Exactness is required. Restate every entry as written.

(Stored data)

----------

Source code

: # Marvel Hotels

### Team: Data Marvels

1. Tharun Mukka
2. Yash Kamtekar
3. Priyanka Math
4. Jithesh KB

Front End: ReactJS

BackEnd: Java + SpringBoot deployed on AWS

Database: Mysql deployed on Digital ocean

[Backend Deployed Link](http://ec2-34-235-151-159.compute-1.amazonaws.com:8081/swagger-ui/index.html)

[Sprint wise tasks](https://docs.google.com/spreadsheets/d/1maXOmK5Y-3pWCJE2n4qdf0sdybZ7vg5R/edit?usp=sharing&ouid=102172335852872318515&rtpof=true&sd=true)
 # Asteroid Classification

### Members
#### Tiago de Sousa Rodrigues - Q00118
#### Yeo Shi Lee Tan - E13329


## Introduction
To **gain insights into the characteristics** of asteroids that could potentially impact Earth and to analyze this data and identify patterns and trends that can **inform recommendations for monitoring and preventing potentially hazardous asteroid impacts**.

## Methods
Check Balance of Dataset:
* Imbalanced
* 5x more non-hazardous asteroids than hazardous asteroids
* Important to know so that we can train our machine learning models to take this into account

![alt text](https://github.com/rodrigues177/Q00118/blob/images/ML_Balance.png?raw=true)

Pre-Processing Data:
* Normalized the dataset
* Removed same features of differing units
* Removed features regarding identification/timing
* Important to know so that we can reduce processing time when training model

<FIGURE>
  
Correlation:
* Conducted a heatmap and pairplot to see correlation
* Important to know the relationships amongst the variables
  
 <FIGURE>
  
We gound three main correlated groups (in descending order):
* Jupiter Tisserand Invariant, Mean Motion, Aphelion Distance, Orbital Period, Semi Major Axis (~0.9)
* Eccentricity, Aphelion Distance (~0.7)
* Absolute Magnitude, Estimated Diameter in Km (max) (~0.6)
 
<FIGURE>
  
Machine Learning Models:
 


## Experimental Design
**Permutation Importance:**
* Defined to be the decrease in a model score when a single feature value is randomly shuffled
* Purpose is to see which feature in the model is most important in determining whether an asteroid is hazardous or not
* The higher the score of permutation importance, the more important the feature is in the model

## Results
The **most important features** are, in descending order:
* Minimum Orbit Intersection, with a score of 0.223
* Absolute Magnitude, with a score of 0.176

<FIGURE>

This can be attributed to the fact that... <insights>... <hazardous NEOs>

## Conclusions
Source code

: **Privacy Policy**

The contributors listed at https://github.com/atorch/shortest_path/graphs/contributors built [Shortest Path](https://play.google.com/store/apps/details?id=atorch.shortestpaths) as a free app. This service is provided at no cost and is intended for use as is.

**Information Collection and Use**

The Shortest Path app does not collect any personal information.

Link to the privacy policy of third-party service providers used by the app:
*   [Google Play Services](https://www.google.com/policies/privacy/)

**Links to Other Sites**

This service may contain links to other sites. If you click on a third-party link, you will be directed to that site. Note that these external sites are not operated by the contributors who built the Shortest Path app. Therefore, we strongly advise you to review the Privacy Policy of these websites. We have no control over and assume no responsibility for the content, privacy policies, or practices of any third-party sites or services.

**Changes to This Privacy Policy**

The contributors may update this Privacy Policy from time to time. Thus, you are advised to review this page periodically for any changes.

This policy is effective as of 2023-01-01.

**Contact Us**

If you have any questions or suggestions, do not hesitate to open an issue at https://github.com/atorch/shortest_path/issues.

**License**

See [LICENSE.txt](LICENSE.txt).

----------

TASK ANSWER:
Source code

: # Marvel Hotels

### Team: Data Marvels

1. Tharun Mukka
2. Yash Kamtekar
3. Priyanka Math
4. Jithesh KB

Front End: ReactJS

BackEnd: Java + SpringBoot deployed on AWS

Database: Mysql deployed on Digital ocean

[Backend Deployed Link](http://ec2-34-235-151-159.compute-1.amazonaws.com:8081/swagger-ui/index.html)

[Sprint wise tasks](https://docs.google.com/spreadsheets/d/1maXOmK5Y-3pWCJE2n4qdf0sdybZ7vg5R/edit?usp=sharing&ouid=102172335852872318515&rtpof=true&sd=true)
 # Asteroid Classification

### Members
#### Tiago de Sousa Rodrigues - Q00118
#### Yeo Shi Lee Tan - E13329


## Introduction
To **gain insights into the characteristics** of asteroids that could potentially impact Earth and to analyze this data and identify patterns and trends that can **inform recommendations for monitoring and preventing potentially hazardous asteroid impacts**.

## Methods
Check Balance of Dataset:
* Imbalanced
* 5x more non-hazardous asteroids than hazardous asteroids
* Important to know so that we can train our machine learning models to take this into account

![alt text](https://github.com/rodrigues177/Q00118/blob/images/ML_Balance.png?raw=true)

Pre-Processing Data:
* Normalized the dataset
* Removed same features of differing units
* Removed features regarding identification/timing
* Important to know so that we can reduce processing time when training model

<FIGURE>
  
Correlation:
* Conducted a heatmap and pairplot to see correlation
* Important to know the relationships amongst the variables
  
 <FIGURE>
  
We gound three main correlated groups (in descending order):
* Jupiter Tisserand Invariant, Mean Motion, Aphelion Distance, Orbital Period, Semi Major Axis (~0.9)
* Eccentricity, Aphelion Distance (~0.7)
* Absolute Magnitude, Estimated Diameter in Km (max) (~0.6)
 
<FIGURE>
  
Machine Learning Models:
 


## Experimental Design
**Permutation Importance:**
* Defined to be the decrease in a model score when a single feature value is randomly shuffled
* Purpose is to see which feature in the model is most important in determining whether an asteroid is hazardous or not
* The higher the score of permutation importance, the more important the feature is in the model

## Results
The **most important features** are, in descending order:
* Minimum Orbit Intersection, with a score of 0.223
* Absolute Magnitude, with a score of 0.176

<FIGURE>

This can be attributed to the fact that... <insights>... <hazardous NEOs>

## Conclusions
Source code

: **Privacy Policy**

The contributors listed at https://github.com/atorch/shortest_path/graphs/contributors built [Shortest Path](https://play.google.com/store/apps/details?id=atorch.shortestpaths) as a free app. This service is provided at no cost and is intended for use as is.

**Information Collection and Use**

The Shortest Path app does not collect any personal information.

Link to the privacy policy of third-party service providers used by the app:
*   [Google Play Services](https://www.google.com/policies/privacy/)

**Links to Other Sites**

This service may contain links to other sites. If you click on a third-party link, you will be directed to that site. Note that these external sites are not operated by the contributors who built the Shortest Path app. Therefore, we strongly advise you to review the Privacy Policy of these websites. We have no control over and assume no responsibility for the content, privacy policies, or practices of any third-party sites or services.

**Changes to This Privacy Policy**

The contributors may update this Privacy Policy from time to time. Thus, you are advised to review this page periodically for any changes.

This policy is effective as of 2023-01-01.

**Contact Us**

If you have any questions or suggestions, do not hesitate to open an issue at https://github.com/atorch/shortest_path/issues.

**License**

See [LICENSE.txt](LICENSE.txt).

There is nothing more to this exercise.